I arranged two cut outs of sketches I had made of Degas’ small bronze statuettes of dancers on a clean page and traced them. I then made designs around them in sater soluble oil pastels. I hated this design so I proceeded to scrape it down, leaving a pale watercolor background as a basis for a new design. For the new design I used soft pastels.
People have admired my pastels from time to time, but I rarely do them. I’ve never been comfortable using pastels. I don’t really use them “correctly,” but wield them more like pencils and brushes. It is how I have to use them. I used to tell my students that everyone uses drawing and painting utensils with a certain touch as individual as a fingerprint. I believed that this touch was usually educated out of art students and it was up to the savvy instructor to help the student regain that personal connection of brain to hand through the media and on to the paper.

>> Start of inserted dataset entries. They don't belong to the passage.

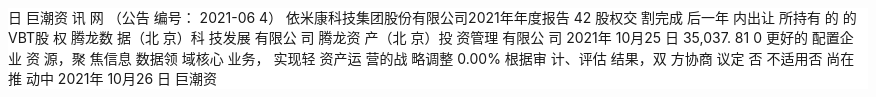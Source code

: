 日
巨潮资
讯
网
（公告
编号：
2021-06
4）
依米康科技集团股份有限公司2021年年度报告
42
股权交
割完成
后一年
内出让
所持有
的
的
VBT股
权
腾龙数
据（北
京）科
技发展
有限公
司
腾龙资
产（北
京）投
资管理
有限公
司
2021年
10月25
日
35,037.
81
0
更好的
配置企
业
资
源，聚
焦信息
数据领
域核心
业务，
实现轻
资产运
营的战
略调整
0.00%
根据审
计、评估
结果，双
方协商
议定
否
不适用否
尚在推
动中
2021年
10月26
日
巨潮资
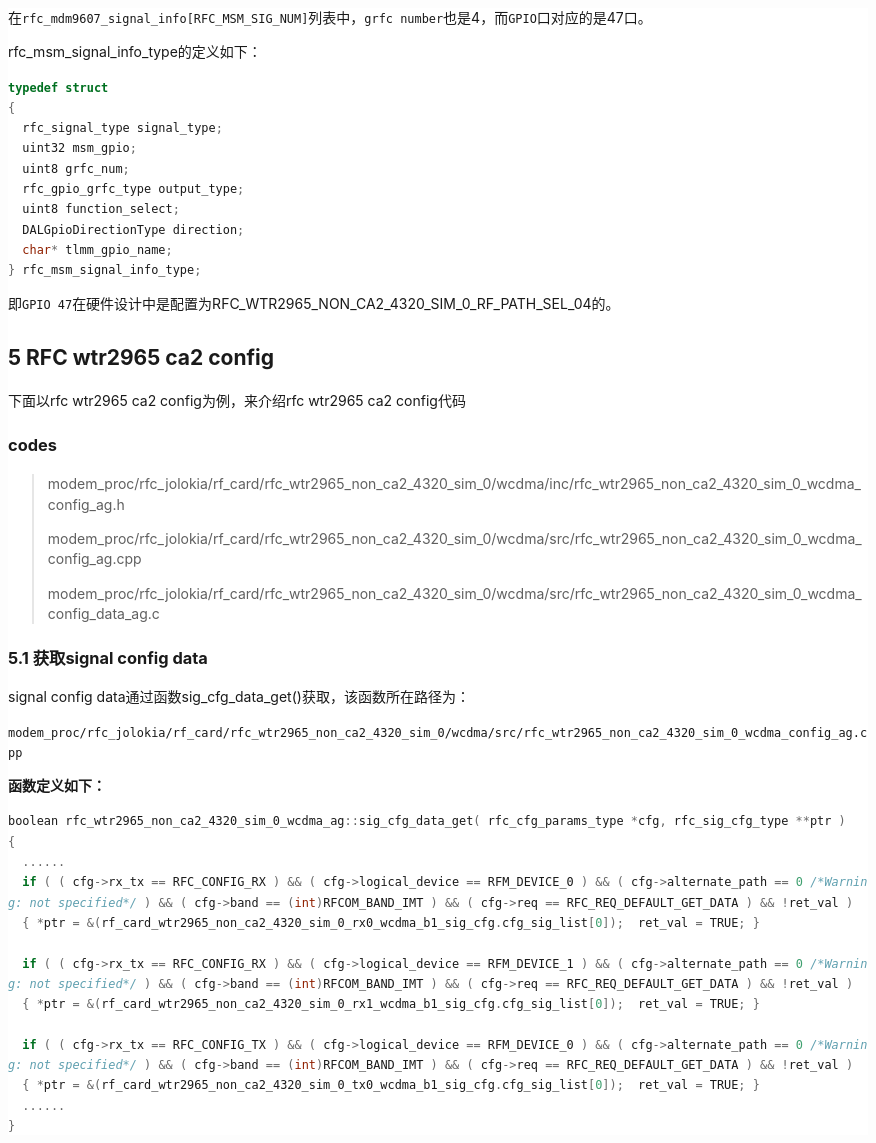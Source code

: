 在`rfc_mdm9607_signal_info[RFC_MSM_SIG_NUM]`列表中，`grfc number`也是4，而`GPIO`口对应的是47口。

rfc_msm_signal_info_type的定义如下：

```C
typedef struct
{
  rfc_signal_type signal_type;
  uint32 msm_gpio;
  uint8 grfc_num; 
  rfc_gpio_grfc_type output_type;
  uint8 function_select;
  DALGpioDirectionType direction;
  char* tlmm_gpio_name;
} rfc_msm_signal_info_type;
```

即`GPIO 47`在硬件设计中是配置为RFC_WTR2965_NON_CA2_4320_SIM_0_RF_PATH_SEL_04的。

## 5 RFC wtr2965 ca2 config

下面以rfc wtr2965 ca2 config为例，来介绍rfc wtr2965 ca2 config代码

### codes

>modem_proc/rfc_jolokia/rf_card/rfc_wtr2965_non_ca2_4320_sim_0/wcdma/inc/rfc_wtr2965_non_ca2_4320_sim_0_wcdma_config_ag.h
>
>modem_proc/rfc_jolokia/rf_card/rfc_wtr2965_non_ca2_4320_sim_0/wcdma/src/rfc_wtr2965_non_ca2_4320_sim_0_wcdma_config_ag.cpp
>
>modem_proc/rfc_jolokia/rf_card/rfc_wtr2965_non_ca2_4320_sim_0/wcdma/src/rfc_wtr2965_non_ca2_4320_sim_0_wcdma_config_data_ag.c

### 5.1 获取signal config data

signal config data通过函数sig_cfg_data_get()获取，该函数所在路径为：

`modem_proc/rfc_jolokia/rf_card/rfc_wtr2965_non_ca2_4320_sim_0/wcdma/src/rfc_wtr2965_non_ca2_4320_sim_0_wcdma_config_ag.cpp`

**函数定义如下：**

```c
boolean rfc_wtr2965_non_ca2_4320_sim_0_wcdma_ag::sig_cfg_data_get( rfc_cfg_params_type *cfg, rfc_sig_cfg_type **ptr )
{
  ......
  if ( ( cfg->rx_tx == RFC_CONFIG_RX ) && ( cfg->logical_device == RFM_DEVICE_0 ) && ( cfg->alternate_path == 0 /*Warning: not specified*/ ) && ( cfg->band == (int)RFCOM_BAND_IMT ) && ( cfg->req == RFC_REQ_DEFAULT_GET_DATA ) && !ret_val )
  { *ptr = &(rf_card_wtr2965_non_ca2_4320_sim_0_rx0_wcdma_b1_sig_cfg.cfg_sig_list[0]);  ret_val = TRUE; }

  if ( ( cfg->rx_tx == RFC_CONFIG_RX ) && ( cfg->logical_device == RFM_DEVICE_1 ) && ( cfg->alternate_path == 0 /*Warning: not specified*/ ) && ( cfg->band == (int)RFCOM_BAND_IMT ) && ( cfg->req == RFC_REQ_DEFAULT_GET_DATA ) && !ret_val )
  { *ptr = &(rf_card_wtr2965_non_ca2_4320_sim_0_rx1_wcdma_b1_sig_cfg.cfg_sig_list[0]);  ret_val = TRUE; }

  if ( ( cfg->rx_tx == RFC_CONFIG_TX ) && ( cfg->logical_device == RFM_DEVICE_0 ) && ( cfg->alternate_path == 0 /*Warning: not specified*/ ) && ( cfg->band == (int)RFCOM_BAND_IMT ) && ( cfg->req == RFC_REQ_DEFAULT_GET_DATA ) && !ret_val )
  { *ptr = &(rf_card_wtr2965_non_ca2_4320_sim_0_tx0_wcdma_b1_sig_cfg.cfg_sig_list[0]);  ret_val = TRUE; }
  ......
}
```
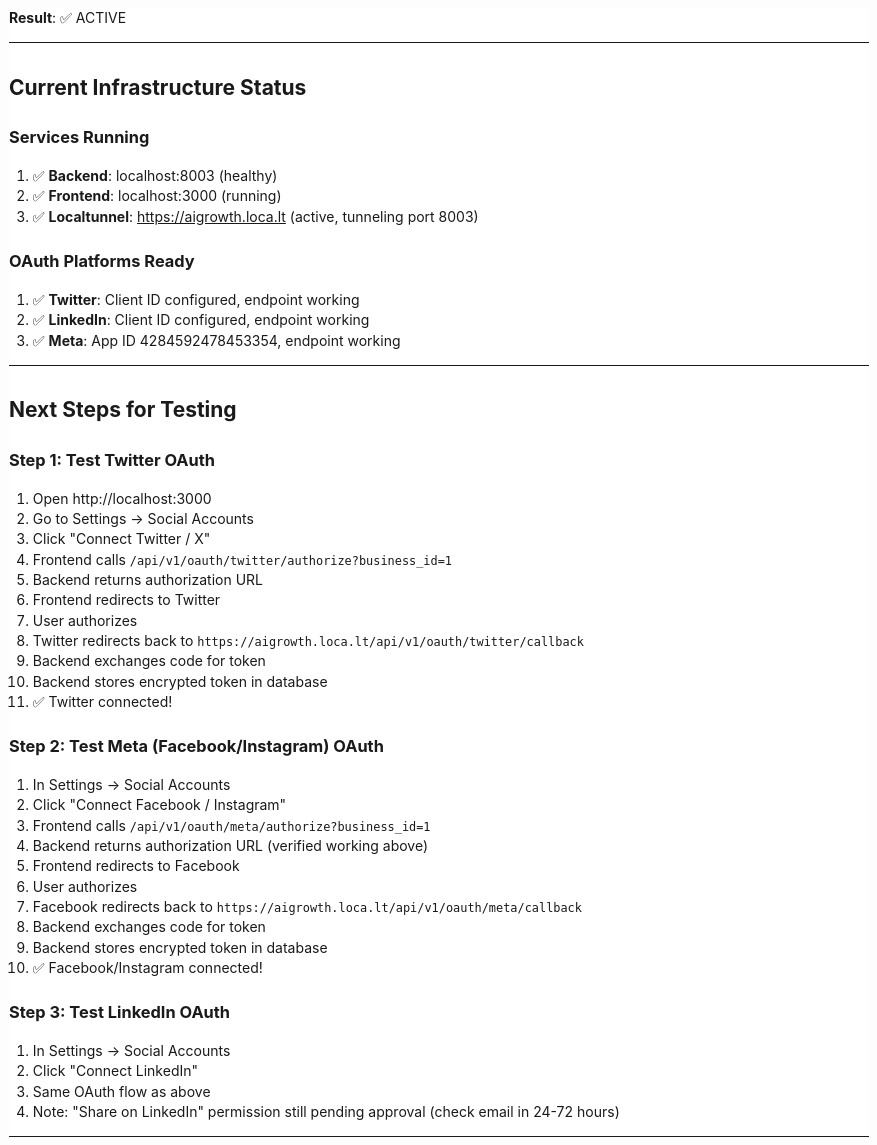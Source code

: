 **Result**: ✅ ACTIVE

---

## Current Infrastructure Status

### Services Running
1. ✅ **Backend**: localhost:8003 (healthy)
2. ✅ **Frontend**: localhost:3000 (running)
3. ✅ **Localtunnel**: https://aigrowth.loca.lt (active, tunneling port 8003)

### OAuth Platforms Ready
1. ✅ **Twitter**: Client ID configured, endpoint working
2. ✅ **LinkedIn**: Client ID configured, endpoint working
3. ✅ **Meta**: App ID 4284592478453354, endpoint working

---

## Next Steps for Testing

### Step 1: Test Twitter OAuth
1. Open http://localhost:3000
2. Go to Settings → Social Accounts
3. Click "Connect Twitter / X"
4. Frontend calls `/api/v1/oauth/twitter/authorize?business_id=1`
5. Backend returns authorization URL
6. Frontend redirects to Twitter
7. User authorizes
8. Twitter redirects back to `https://aigrowth.loca.lt/api/v1/oauth/twitter/callback`
9. Backend exchanges code for token
10. Backend stores encrypted token in database
11. ✅ Twitter connected!

### Step 2: Test Meta (Facebook/Instagram) OAuth
1. In Settings → Social Accounts
2. Click "Connect Facebook / Instagram"
3. Frontend calls `/api/v1/oauth/meta/authorize?business_id=1`
4. Backend returns authorization URL (verified working above)
5. Frontend redirects to Facebook
6. User authorizes
7. Facebook redirects back to `https://aigrowth.loca.lt/api/v1/oauth/meta/callback`
8. Backend exchanges code for token
9. Backend stores encrypted token in database
10. ✅ Facebook/Instagram connected!

### Step 3: Test LinkedIn OAuth
1. In Settings → Social Accounts
2. Click "Connect LinkedIn"
3. Same OAuth flow as above
4. Note: "Share on LinkedIn" permission still pending approval (check email in 24-72 hours)

---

The way students are taught to use pastels might be correct but the layering techniques never seemed natural to my particular touch. My lines were harder, sinuous and tended not towards massing or layering. To get comfortable with a pastel I sometimes had to do the unthinkable and sharpen it like a pencil. I would use that to draw with or roll the pastel around its edge to get a fractured line, all the while thinking why can’t a pastel be more like a pencil? When my pastels resisted becoming a mass, I would smear the whole thing flat like a watercolor then draw lines on top of that - odd for a pastel work but more conducive to my touch.
I used these maverick pastel techniques for my two rollicking dancers - not very standard but I’m not unhappy with the results.